A security platform built for the AI coding era
The company’s platform is positioned at the intersection of application security, DevSecOps and AI tooling. Rather than relying solely on traditional static application security testing (SAST) or periodic code reviews, Backslash promises continuous, context-aware analysis of code produced by both humans and AI assistants.
By mapping vulnerabilities to real business impact, the startup says it can help security teams prioritize what truly matters. That means correlating issues with cloud environments, data access patterns and production workloads, instead of flooding developers with generic alerts.
Raising capital to scale product and reach
The newly raised $19M will be used to expand engineering, deepen integrations with popular CI/CD pipelines and IDE environments, and grow go-to-market operations. Investors are betting that as enterprises adopt AI coding assistants at scale, they will need specialized guardrails to avoid a surge in exploitable bugs and compliance failures.

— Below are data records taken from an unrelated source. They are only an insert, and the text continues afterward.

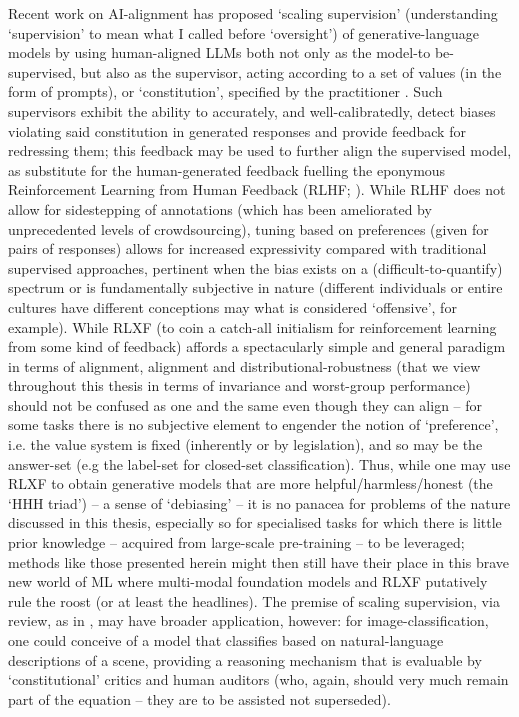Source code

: %
Recent work on AI-alignment has proposed `scaling supervision' (understanding `supervision' to mean
what I called before `oversight') of generative-language models by using human-aligned LLMs both
not only as the model-to be-supervised, but also as the supervisor, acting according to a set of
values (in the form of prompts), or `constitution', specified by the practitioner
\citep{bowman2022measuring, bai2022constitutional}.
%
Such supervisors exhibit the ability to accurately, and well-calibratedly, detect biases violating
said constitution in generated responses and provide feedback for redressing them; this feedback
may be used to further align the supervised model, as substitute for the human-generated feedback
fuelling the eponymous Reinforcement Learning from Human Feedback (RLHF; \cite{christiano2017deep,
stiennon2020learning, bai2022training}).
%
While RLHF does not allow for sidestepping of annotations (which has been ameliorated by
unprecedented levels of crowdsourcing), tuning based on preferences (given for pairs of responses)
allows for increased expressivity compared with traditional supervised approaches, pertinent when
the bias exists on a (difficult-to-quantify) spectrum or is fundamentally subjective in nature
(different individuals or entire cultures have different conceptions may what is considered
`offensive', for example).
%
While RLXF (to coin a catch-all initialism for reinforcement learning from some kind of feedback)
affords a spectacularly simple and general paradigm in terms of alignment, alignment and
distributional-robustness (that we view throughout this thesis in terms of invariance and
worst-group performance) should not be confused as one and the same even though they can align --
for some tasks there is no subjective element to engender the notion of `preference', i.e. the
value system is fixed (inherently or by legislation), and so may be the answer-set (e.g the
label-set for closed-set classification). 
%
Thus, while one may use RLXF to obtain generative models that are more helpful/harmless/honest
(the `HHH triad') -- a sense of `debiasing' -- it is no panacea for problems of the nature discussed in this
thesis, especially so for specialised tasks for which there is little prior knowledge -- acquired
from large-scale pre-training -- to be leveraged; methods like those presented herein might then
still have their place in this brave new world of ML where multi-modal foundation models and RLXF
putatively rule the roost (or at least the headlines).
%
The premise of scaling supervision, via review, as in \cite{bai2022constitutional}, may have
broader application, however: for image-classification, one could conceive of a model that
classifies based on natural-language descriptions of a scene, providing a reasoning mechanism that
is evaluable by `constitutional' critics and human auditors (who, again, should very much remain
part of the equation -- they are to be assisted not superseded).
%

For large organizations under pressure to ship features faster, the question is no longer whether AI will write code, but how to keep that code safe. Backslash is positioning itself as a key layer of defense, arguing that modern software supply chain security must now include rigorous oversight of AI-generated code.
If the startup delivers on its promise, it could become a core tool for security and engineering leaders who want the productivity of AI coders without sacrificing resilience, privacy or regulatory compliance.